Moradores denunciam obra em via estreita no Tanque de Senzala
Comunidade relata que construção em "beco" pode impedir acesso de ambulâncias, veículos e comprometer a segurança dos moradores

Moradores da Rua São Jorge popularmente conhecida como “Beco do Giló”, localizada na comunidade de Tanque de Senzala em Santo Amaro, vivem há anos uma situação de dificuldades e insegurança causadas pelas condições precárias de acesso à via, que é extremamente estreita. O espaço mal permite a passagem de um carro pequeno, tornando impossível o acesso de caminhões, veículos de entrega e até de serviços de emergência.
Segundo relatos da comunidade, os transtornos são antigos. A impossibilidade de acesso de caminhões obriga a deixar mercadorias no encostamento da BA-084 e transportá-las manualmente até as casas, com carro de mão, inclusive materiais de construção e móveis pesados.

Além das limitações naturais da via, os moradores denunciam que um sítio localizado ao lado da rua vem, há muitos anos, ampliando gradualmente uma cerca que avança sobre o espaço público. Segundo a comunidade, tanto a antiga proprietária quanto o atual dono vêm reduzindo cada vez mais a largura do beco, agravando o problema de circulação.
Agora, a preocupação é ainda maior com o início da construção de um muro no local.
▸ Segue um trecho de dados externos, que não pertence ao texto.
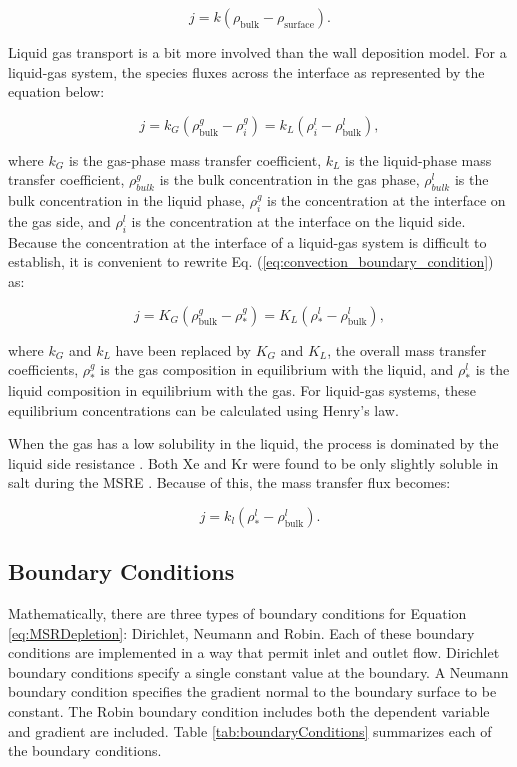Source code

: \begin{equation}
    j = k(\rho_{\text{bulk}} - \rho_{\text{surface}}).
\end{equation}

Liquid gas transport is a bit more involved than the wall deposition model. For a liquid-gas system, the species fluxes across the interface as represented by the equation below:

 \begin{equation}
	j = k_{G}(\rho^{g}_{\text{bulk}} - \rho^{g}_{i}) = k_{L}(\rho^{l}_{i} - \rho^{l}_{\text{bulk}})
	\label{eq:convection_boundary_condition},
\end{equation}

\noindent where $k_{G}$ is the gas-phase mass transfer coefficient, $k_{L}$ is the liquid-phase mass transfer coefficient, $\rho^{g}_{bulk}$ is the bulk concentration in the gas phase, $\rho^{l}_{bulk}$ is the bulk concentration in the liquid phase, $\rho^{g}_{i}$ is the concentration at the interface on the gas side, and $\rho^{l}_{i}$ is the concentration at the interface on the liquid side. Because the concentration at the interface of a liquid-gas system is difficult to establish, it is convenient to rewrite Eq. (\ref{eq:convection_boundary_condition}) as:

 \begin{equation}
	j = K_{G}(\rho^{g}_{\text{bulk}} - \rho^{g}_{*}) = K_{L}(\rho^{l}_{*} - \rho^{l}_{\text{bulk}})
	\label{eq:overall_convection_boundary_condition},
\end{equation}

\noindent where $k_{G}$ and $k_{L}$ have been replaced by $K_{G}$ and $K_{L}$, the overall mass transfer coefficients, $\rho^{g}_{*}$ is the gas composition in equilibrium with the liquid, and $\rho^{l}_{*}$ is the liquid composition in equilibrium with the gas. For liquid-gas systems, these equilibrium concentrations can be calculated using Henry's law. 

When the gas has a low solubility in the liquid, the process is dominated by the liquid side resistance \cite{bird2006}. Both Xe and Kr were found to be only slightly soluble in salt during the MSRE \cite{kedl1972}. Because of this, the mass transfer flux becomes:

\begin{equation}
    j = k_{l}(\rho^{l}_{*} - \rho^{l}_{\text{bulk}}).
\end{equation}

\subsection{Boundary Conditions}
Mathematically, there are three types of boundary conditions for Equation \ref{eq:MSRDepletion}: Dirichlet, Neumann and Robin. Each of these boundary conditions are implemented in a way that permit inlet and outlet flow. Dirichlet boundary conditions specify a single constant value at the boundary. A Neumann boundary condition specifies the gradient normal to the boundary surface to be constant. The Robin boundary condition includes both the dependent variable and gradient are included. Table \ref{tab:boundaryConditions} summarizes each of the boundary conditions.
De acordo com os moradores, a obra tende a estreitar ainda mais a passagem, já que o muro começa em um alinhamento e termina em outro, comprometendo de vez o acesso às residências.
Diante da gravidade da situação, o secretário municipal de Agricultura, José Ângelo, conhecido como Xuxu, e representantes da Prefeitura de Santo Amaro estiveram no local para prestar apoio e tentar intermediar o conflito. Moradores relataram que houve diálogo e que a situação foi explicada de forma clara ao proprietário do terreno.
No entanto, segundo os moradores, o dono da área afirmou que não irá recuar a construção, alegando que não pretende “perder nada para ninguém”. Ainda conforme os relatos, ele teria informado que só aceitaria recuar o muro caso fosse financeiramente indenizado, e que continuará a obra da forma como foi iniciada.
Mesmo após conversas com o secretário e representantes da Prefeitura, o proprietário não teria atendido aos pedidos feitos, mantendo a decisão de seguir com a construção, o que aumenta a tensão entre os moradores e aprofunda o impasse.
Com o avanço da obra, moradores temem a impossibilidade de acesso de veículos de emergência, além do comprometimento da segurança da população, já que a construção do muro desrespeita o direito constitucional de ir e vir.